Re: Parallel Apply
Amit Kapila <amit.kapila16@gmail.com>
From: Amit Kapila <amit.kapila16@gmail.com>
To: Abhi Mehta <abhi15.mehta@gmail.com>
Cc: PostgreSQL Hackers <pgsql-hackers@lists.postgresql.org>
Date: 2025-09-16T09:51:19Z
Lists: pgsql-hackers
On Sat, Sep 13, 2025 at 9:49 PM Abhi Mehta <abhi15.mehta@gmail.com> wrote: > > Hi Amit, > > > Really interesting proposal! I've been thinking through some of the implementation challenges: > > > On the memory side: That hash table tracking RelationId and ReplicaIdentity could get pretty hefty under load. Maybe bloom filters could help with the initial screening? Also wondering > > about size caps with some kind of LRU cleanup when things get tight. > Yeah, this is an interesting thought and we should test, if we really hit this case and if we could improve it with your suggestion. > > Worker bottleneck: This is the tricky part - hundreds of active transactions but only a handful of workers. Seems like we'll hit serialization anyway when workers are maxed out. What > > about spawning workers dynamically (within limits) or having some smart queuing for when we're worker-starved? > Yeah, we would have a GUC or subscription-option max parallel workers.

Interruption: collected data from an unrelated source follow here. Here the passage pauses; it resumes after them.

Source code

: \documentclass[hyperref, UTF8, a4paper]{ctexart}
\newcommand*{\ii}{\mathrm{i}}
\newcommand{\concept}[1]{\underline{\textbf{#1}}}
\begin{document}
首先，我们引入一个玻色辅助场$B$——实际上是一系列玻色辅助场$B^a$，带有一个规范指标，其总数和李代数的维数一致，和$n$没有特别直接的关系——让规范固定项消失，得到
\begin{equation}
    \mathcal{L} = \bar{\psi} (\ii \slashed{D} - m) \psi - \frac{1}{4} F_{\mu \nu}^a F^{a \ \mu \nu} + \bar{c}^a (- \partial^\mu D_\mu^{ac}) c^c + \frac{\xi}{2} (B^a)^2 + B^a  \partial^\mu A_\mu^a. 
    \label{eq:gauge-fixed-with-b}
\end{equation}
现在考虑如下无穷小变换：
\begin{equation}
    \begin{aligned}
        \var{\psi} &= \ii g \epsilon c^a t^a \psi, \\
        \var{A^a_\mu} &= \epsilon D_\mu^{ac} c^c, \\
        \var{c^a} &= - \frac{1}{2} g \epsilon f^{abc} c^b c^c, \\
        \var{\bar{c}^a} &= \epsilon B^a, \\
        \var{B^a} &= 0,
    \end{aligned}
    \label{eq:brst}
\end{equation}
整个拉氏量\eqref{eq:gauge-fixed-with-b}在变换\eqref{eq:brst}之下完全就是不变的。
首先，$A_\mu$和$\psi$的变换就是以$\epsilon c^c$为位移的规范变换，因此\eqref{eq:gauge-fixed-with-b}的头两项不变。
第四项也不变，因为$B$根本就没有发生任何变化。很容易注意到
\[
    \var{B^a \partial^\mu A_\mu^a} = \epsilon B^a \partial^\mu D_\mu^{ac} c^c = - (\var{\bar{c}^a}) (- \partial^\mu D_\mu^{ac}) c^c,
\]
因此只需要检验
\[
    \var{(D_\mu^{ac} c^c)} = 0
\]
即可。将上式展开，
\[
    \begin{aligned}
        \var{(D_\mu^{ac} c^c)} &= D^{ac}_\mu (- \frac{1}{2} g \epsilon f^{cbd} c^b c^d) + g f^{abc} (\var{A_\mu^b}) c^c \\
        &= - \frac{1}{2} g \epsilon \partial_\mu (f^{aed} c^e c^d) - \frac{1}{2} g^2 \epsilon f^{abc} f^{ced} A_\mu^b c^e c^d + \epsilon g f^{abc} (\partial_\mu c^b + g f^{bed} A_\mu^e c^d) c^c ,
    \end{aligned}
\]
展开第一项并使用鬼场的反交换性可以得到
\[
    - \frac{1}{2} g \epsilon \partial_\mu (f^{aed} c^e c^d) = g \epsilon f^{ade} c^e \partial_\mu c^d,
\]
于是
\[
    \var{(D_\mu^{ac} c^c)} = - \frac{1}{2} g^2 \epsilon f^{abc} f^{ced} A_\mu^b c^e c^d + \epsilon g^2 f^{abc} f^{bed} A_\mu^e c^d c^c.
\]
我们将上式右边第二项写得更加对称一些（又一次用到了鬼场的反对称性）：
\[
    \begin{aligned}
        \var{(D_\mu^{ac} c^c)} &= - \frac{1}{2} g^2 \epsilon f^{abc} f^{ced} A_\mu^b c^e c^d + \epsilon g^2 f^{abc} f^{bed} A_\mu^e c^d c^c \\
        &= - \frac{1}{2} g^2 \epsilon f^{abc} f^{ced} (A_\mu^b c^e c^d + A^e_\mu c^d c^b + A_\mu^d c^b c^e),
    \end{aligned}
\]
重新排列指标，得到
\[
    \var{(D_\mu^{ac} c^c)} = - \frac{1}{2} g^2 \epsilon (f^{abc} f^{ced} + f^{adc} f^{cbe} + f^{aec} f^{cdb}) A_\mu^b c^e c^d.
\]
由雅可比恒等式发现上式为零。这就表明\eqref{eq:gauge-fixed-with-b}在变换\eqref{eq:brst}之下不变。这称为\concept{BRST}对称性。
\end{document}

We can consider smart-queuing or any advanced techniques for such cases after the first version is committed as making that work in itself is a big undertaking. > > > Alternative approach(if it can be consider): Rather than full parallelization, break transaction processing into overlapping stages: > > > • Stage 1: Parse WAL records > Hmm, this is already performed by the publisher. > • Stage 2: Analyze dependencies > > • Stage 3: Execute changes > > • Stage 4: Commit and track progress > > > This creates a pipeline where Transaction A executes changes while Transaction B analyzes dependencies > I don't know how to make this work in the current framework of apply. But feel free to propose this with some more details as to how it will work? -- With Regards, Amit Kapila.